Work required:
Scan each line of the entries below for the word "frametitle" and count the ones where it appears. The answer is that number alone.

The data:
━━━━

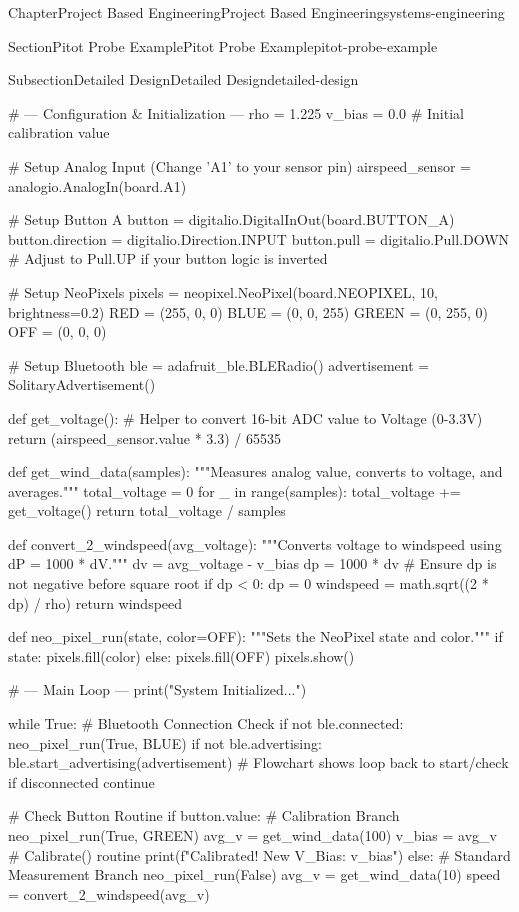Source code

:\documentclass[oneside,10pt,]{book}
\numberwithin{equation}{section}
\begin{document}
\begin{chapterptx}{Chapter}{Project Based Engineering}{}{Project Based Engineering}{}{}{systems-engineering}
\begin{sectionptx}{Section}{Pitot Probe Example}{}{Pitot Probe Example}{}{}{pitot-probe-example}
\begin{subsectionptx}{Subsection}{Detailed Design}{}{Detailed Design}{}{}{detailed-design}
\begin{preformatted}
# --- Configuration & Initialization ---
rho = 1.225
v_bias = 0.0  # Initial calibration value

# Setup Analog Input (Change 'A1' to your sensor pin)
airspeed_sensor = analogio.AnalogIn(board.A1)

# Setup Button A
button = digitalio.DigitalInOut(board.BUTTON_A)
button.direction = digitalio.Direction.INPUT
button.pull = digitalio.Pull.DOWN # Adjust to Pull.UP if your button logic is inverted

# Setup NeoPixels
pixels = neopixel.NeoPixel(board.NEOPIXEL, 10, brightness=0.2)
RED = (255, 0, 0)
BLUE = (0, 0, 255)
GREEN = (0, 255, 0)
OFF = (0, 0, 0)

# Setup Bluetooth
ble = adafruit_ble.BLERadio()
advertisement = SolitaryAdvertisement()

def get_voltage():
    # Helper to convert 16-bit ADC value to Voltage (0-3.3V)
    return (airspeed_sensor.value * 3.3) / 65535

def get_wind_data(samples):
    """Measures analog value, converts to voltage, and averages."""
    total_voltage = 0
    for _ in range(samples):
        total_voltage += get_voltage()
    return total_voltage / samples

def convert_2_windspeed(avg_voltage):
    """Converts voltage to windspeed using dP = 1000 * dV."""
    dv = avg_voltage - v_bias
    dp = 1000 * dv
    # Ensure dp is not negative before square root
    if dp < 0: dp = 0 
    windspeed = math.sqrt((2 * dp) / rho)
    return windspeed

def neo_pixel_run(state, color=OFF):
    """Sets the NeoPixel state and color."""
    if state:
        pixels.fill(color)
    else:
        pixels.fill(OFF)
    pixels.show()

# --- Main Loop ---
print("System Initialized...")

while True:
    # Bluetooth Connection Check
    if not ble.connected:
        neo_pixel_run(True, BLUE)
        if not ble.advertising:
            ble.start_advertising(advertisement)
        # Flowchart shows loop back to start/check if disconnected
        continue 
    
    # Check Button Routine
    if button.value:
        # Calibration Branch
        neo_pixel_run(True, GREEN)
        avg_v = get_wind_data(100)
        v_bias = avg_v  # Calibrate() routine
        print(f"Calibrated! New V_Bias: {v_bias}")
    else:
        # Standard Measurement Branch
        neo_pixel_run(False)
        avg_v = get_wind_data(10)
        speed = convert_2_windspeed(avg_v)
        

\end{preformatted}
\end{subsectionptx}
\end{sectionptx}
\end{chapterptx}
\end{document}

━━━━

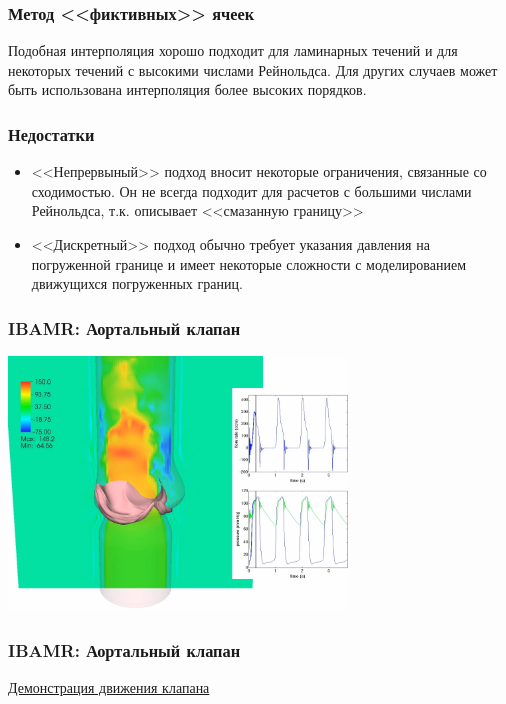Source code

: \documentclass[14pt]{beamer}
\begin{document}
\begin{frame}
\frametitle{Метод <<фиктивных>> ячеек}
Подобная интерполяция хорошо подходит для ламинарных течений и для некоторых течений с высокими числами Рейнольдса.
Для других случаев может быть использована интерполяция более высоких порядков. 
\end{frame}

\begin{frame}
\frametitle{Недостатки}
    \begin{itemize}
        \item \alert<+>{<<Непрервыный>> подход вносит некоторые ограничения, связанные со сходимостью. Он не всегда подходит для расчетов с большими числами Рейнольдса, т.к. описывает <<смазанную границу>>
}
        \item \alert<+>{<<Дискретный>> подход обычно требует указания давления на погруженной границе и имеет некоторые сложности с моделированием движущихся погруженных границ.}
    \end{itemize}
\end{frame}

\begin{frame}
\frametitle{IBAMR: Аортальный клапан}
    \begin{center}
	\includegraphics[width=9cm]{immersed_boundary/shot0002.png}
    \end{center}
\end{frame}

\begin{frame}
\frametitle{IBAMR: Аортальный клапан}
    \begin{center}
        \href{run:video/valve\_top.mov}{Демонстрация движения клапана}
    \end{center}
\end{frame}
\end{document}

━━━━

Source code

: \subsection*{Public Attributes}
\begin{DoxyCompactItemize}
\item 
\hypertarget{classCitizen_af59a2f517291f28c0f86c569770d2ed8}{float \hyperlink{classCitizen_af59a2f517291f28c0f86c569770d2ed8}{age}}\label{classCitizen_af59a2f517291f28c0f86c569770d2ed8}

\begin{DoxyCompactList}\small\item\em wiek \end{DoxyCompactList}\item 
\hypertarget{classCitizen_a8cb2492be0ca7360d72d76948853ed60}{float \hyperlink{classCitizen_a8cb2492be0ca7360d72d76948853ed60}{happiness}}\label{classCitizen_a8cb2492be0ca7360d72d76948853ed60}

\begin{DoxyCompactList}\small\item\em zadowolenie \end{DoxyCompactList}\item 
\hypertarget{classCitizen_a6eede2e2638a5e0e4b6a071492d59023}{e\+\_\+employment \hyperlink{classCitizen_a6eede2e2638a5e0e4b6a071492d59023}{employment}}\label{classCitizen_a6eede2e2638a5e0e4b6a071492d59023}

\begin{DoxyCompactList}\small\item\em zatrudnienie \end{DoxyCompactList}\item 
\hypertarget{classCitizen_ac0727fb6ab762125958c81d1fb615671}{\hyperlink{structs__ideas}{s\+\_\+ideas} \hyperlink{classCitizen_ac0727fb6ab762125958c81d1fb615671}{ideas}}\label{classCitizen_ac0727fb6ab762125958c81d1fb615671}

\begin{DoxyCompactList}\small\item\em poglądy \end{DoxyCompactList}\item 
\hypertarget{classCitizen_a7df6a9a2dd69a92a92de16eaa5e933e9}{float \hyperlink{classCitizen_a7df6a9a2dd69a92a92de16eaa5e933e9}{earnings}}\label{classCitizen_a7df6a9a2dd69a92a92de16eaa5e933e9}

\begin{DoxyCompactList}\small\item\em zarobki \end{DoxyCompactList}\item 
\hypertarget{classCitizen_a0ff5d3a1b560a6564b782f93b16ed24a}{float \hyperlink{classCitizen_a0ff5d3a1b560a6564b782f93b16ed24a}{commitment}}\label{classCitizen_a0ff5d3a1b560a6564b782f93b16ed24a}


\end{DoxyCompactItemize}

━━━━

Exercise answer:
4